Une cartographie du Grand Adria, un très vieux continent aujourd'hui disparu. — Douwe J.J.van Hinsbergen/Gondwana Research/ScienceDirect

Le bassin méditerranéen cacherait dans son sous-sol les vestiges du Grand Adria, un immense continent qui aurait percuté le sud de l’Europe il y a 120 millions d’années. Selon les géologues qui l’étudient depuis une dizaine d’années, la masse de terre serait née il y a 240 millions d’années.

Elle se serait détachée du Gondwana, l’un des deux seuls continents sur Terre à l’époque, selon une étude publiée le 3 septembre dans la revue Gondwana Research. Au moment du choc tectonique avec l’actuelle Europe, la quasi-intégralité de Grand Adria aurait glissé sous le « Vieux Continent ».

La Méditerranée, un « immense désordre géologique »

Il n’en serait resté que quelques petits morceaux à la surface. C’est l’analyse de ces pierres qui a permis aux chercheurs de confirmer l’existence de ce continent disparu et d’en déduire son histoire et son parcours. Un travail d’envergure : les restes du Grand Adria sont disséminés dans une trentaine de pays, entre l’Espagne et l’Iran.

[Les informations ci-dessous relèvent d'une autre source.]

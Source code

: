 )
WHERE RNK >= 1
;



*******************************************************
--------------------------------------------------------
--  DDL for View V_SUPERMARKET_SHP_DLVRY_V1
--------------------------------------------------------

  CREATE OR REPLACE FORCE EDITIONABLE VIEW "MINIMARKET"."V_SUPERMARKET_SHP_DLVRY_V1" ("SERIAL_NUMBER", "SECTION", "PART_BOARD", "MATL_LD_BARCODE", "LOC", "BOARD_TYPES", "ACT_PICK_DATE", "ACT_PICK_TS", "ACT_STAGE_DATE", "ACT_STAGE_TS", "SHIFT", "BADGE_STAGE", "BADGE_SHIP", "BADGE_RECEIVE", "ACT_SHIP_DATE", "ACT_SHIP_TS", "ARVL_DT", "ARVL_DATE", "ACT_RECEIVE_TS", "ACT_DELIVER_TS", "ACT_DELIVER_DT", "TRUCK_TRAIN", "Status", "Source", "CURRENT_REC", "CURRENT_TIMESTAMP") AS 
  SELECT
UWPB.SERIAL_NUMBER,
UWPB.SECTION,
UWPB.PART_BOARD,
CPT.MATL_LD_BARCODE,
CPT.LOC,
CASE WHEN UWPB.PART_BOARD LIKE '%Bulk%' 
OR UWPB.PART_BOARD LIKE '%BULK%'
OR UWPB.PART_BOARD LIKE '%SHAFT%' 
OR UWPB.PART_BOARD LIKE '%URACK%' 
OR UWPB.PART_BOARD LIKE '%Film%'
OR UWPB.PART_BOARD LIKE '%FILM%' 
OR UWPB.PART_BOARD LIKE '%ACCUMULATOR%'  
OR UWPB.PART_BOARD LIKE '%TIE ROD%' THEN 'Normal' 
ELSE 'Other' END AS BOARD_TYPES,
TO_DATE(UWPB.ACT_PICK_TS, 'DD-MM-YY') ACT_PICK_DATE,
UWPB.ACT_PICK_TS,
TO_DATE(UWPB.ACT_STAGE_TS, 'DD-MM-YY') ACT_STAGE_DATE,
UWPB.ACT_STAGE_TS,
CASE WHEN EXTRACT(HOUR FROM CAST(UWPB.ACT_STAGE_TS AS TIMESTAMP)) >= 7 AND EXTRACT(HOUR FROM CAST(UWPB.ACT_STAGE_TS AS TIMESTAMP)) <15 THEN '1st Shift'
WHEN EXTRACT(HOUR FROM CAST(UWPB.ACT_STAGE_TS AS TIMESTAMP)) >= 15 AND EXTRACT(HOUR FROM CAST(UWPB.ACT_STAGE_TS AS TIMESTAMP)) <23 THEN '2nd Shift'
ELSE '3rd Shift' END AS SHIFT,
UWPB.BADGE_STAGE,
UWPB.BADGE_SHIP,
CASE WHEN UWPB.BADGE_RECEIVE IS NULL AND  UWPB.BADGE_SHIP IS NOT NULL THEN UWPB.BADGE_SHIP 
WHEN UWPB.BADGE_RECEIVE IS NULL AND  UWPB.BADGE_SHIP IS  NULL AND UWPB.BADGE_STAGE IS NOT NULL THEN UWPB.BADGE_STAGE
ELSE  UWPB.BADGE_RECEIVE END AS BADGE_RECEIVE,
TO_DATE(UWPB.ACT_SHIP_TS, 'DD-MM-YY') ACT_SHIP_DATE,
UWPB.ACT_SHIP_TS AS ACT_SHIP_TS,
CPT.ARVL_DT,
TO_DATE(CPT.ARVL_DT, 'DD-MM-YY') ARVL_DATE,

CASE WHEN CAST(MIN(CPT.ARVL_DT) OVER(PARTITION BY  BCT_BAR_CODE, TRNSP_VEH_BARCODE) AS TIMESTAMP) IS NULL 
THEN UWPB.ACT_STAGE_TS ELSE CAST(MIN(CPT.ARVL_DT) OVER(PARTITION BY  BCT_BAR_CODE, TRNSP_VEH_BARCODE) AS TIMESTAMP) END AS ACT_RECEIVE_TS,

« La région méditerranéenne est tout simplement un immense désordre géologique », a expliqué Douwe van Hinsbergen, coauteur de l’étude, dans la revue Science. « Tout y est incurvé, en morceaux et sur plusieurs couches. » Les chercheurs ont donc eu besoin de temps pour réunir la matière en effectuant des fouilles à de nombreux endroits.

Ils ont aussi dû développer des logiciels capables d’analyser cette immense masse de données. D’autres experts ont utilisé des instruments de tomographie sismique. Cela leur a permis de conclure que certaines parties de Grand Adria se sont enfoncées jusqu’à 1.500 km sous le manteau terrestre européen.